*TO DO*: Find the string "return" in the records. Copy each line that has it.

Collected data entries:

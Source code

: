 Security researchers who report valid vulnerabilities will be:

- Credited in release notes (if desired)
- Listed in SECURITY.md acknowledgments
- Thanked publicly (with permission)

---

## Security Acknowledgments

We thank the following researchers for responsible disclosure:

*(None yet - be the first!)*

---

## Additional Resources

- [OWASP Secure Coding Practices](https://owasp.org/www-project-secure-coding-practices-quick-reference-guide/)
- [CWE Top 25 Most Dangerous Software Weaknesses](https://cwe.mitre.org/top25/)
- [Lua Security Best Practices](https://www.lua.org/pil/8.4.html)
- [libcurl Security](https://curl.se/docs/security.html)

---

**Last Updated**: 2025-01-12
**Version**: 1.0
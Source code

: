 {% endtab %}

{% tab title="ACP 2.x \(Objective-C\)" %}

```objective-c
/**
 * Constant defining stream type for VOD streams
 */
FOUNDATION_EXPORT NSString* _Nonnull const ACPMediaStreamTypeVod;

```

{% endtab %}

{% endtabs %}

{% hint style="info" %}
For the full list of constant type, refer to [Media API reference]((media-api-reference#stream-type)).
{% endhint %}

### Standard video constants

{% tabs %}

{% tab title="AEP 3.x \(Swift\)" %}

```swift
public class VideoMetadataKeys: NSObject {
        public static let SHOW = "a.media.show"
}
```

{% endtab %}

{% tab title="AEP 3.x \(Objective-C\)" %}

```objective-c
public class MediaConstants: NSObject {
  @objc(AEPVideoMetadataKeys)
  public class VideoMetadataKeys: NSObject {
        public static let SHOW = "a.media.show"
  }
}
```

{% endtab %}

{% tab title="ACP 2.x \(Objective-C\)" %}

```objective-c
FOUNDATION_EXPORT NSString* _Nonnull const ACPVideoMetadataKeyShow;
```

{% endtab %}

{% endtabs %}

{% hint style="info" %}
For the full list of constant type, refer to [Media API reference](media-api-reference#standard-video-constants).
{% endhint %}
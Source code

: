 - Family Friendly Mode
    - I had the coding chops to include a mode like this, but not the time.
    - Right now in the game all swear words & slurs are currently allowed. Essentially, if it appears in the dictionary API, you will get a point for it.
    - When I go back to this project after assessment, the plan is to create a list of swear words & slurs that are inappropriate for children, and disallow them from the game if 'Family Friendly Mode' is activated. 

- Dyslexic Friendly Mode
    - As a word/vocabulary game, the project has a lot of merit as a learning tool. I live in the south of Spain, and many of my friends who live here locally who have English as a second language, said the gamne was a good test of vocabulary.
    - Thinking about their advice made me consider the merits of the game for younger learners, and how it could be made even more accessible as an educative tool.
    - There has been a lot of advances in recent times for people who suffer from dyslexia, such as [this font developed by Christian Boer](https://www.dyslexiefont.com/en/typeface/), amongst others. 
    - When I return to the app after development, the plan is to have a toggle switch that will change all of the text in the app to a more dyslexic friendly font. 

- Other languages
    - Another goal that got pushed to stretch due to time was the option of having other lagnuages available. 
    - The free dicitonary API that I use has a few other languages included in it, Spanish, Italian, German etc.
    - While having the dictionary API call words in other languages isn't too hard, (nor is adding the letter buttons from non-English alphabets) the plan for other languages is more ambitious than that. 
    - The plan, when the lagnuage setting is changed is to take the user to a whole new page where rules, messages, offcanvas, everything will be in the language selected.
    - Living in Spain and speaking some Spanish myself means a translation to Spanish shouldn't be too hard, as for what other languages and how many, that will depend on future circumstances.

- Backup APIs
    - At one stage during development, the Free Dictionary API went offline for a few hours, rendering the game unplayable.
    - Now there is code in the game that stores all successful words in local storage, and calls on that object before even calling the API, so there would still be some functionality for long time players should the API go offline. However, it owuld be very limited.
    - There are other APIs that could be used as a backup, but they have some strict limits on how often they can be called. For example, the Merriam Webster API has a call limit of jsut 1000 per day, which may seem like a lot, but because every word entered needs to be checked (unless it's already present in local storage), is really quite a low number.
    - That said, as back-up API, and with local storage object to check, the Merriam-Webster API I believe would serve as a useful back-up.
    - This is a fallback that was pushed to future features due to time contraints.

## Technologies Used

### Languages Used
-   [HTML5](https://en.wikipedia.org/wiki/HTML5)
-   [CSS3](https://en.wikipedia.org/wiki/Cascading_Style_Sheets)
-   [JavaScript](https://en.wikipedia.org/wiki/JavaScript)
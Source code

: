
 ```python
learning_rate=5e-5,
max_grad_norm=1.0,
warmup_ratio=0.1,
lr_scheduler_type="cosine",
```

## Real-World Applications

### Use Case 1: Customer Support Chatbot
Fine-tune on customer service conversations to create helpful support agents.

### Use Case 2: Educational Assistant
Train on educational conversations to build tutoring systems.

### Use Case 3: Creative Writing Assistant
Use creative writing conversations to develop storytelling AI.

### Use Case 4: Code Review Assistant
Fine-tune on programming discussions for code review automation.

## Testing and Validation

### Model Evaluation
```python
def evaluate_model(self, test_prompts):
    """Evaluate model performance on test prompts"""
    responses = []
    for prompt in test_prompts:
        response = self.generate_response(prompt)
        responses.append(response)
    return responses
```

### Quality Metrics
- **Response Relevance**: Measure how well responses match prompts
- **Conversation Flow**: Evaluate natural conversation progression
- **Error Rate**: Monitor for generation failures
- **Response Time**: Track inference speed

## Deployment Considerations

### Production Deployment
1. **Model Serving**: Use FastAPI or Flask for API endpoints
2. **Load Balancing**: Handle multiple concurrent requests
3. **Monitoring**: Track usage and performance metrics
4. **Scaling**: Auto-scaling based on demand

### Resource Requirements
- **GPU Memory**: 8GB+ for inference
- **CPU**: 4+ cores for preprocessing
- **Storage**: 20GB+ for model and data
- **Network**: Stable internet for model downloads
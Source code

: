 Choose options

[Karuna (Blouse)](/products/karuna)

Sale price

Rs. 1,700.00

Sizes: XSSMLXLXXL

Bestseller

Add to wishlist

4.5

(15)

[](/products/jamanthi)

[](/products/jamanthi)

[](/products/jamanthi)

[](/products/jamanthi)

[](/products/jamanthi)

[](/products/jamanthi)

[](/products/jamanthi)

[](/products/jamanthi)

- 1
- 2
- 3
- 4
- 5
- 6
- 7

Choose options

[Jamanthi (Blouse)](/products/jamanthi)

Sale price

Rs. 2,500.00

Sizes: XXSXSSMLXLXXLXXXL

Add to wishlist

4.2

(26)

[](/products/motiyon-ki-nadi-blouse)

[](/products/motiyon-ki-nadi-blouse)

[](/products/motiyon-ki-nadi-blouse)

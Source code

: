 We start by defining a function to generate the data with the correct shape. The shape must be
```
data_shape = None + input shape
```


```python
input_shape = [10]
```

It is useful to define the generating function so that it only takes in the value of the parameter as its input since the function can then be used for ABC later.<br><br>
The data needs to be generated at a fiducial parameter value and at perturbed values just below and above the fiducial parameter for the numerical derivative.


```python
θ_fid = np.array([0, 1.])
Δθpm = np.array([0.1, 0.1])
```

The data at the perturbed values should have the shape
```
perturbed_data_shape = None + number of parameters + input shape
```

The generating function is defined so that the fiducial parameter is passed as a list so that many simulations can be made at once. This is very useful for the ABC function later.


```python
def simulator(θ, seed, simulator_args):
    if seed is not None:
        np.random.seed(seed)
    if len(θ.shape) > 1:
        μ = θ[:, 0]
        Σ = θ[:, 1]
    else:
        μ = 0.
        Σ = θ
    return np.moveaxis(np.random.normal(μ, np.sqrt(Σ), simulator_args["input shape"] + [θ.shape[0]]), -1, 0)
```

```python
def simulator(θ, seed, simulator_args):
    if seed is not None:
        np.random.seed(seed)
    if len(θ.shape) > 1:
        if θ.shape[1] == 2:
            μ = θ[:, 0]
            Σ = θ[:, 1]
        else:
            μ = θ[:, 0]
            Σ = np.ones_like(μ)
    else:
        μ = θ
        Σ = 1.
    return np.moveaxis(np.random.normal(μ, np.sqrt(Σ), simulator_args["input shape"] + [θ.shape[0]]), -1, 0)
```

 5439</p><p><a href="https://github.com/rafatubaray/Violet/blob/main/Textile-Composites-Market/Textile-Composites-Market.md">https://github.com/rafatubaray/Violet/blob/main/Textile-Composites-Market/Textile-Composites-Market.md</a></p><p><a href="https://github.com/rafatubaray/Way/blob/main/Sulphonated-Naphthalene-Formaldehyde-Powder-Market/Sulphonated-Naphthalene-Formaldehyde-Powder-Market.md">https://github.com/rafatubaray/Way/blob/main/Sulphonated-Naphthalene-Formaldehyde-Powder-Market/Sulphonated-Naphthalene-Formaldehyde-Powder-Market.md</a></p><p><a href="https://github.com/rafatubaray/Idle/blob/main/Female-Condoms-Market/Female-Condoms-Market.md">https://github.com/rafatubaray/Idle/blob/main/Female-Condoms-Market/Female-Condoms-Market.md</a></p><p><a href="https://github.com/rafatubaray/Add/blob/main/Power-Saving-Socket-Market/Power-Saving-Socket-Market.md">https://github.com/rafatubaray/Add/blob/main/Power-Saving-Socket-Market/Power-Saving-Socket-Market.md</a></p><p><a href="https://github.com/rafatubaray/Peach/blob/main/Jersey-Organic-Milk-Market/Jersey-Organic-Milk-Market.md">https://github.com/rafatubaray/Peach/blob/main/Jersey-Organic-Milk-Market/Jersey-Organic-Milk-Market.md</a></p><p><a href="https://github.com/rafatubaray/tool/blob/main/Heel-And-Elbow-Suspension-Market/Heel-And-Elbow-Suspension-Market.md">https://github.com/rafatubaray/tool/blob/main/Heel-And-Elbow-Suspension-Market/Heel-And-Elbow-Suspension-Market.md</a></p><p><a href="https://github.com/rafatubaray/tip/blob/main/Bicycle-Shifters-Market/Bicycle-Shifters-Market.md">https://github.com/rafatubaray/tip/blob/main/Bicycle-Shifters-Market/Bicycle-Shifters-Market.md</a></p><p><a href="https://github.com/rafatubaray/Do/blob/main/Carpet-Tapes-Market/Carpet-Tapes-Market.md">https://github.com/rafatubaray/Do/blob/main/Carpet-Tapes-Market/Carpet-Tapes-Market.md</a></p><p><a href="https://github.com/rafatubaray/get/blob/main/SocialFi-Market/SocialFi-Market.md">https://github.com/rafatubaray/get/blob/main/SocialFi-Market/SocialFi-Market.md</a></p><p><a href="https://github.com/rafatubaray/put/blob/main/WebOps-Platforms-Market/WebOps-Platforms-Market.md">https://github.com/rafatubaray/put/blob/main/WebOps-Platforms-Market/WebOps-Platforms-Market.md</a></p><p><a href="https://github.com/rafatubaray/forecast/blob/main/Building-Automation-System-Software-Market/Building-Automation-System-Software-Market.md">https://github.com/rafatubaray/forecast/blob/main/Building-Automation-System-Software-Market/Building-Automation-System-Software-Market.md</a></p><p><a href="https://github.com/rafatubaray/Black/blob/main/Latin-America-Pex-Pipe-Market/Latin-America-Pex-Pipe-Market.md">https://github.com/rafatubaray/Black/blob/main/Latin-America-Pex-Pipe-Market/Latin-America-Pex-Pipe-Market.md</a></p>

*REPLY TO THE TASK*:
    - When I return to the app after development, the plan is to have a toggle switch that will change all of the text in the app to a more dyslexic friendly font. 
    return responses
    return np.moveaxis(np.random.normal(μ, np.sqrt(Σ), simulator_args["input shape"] + [θ.shape[0]]), -1, 0)
    return np.moveaxis(np.random.normal(μ, np.sqrt(Σ), simulator_args["input shape"] + [θ.shape[0]]), -1, 0)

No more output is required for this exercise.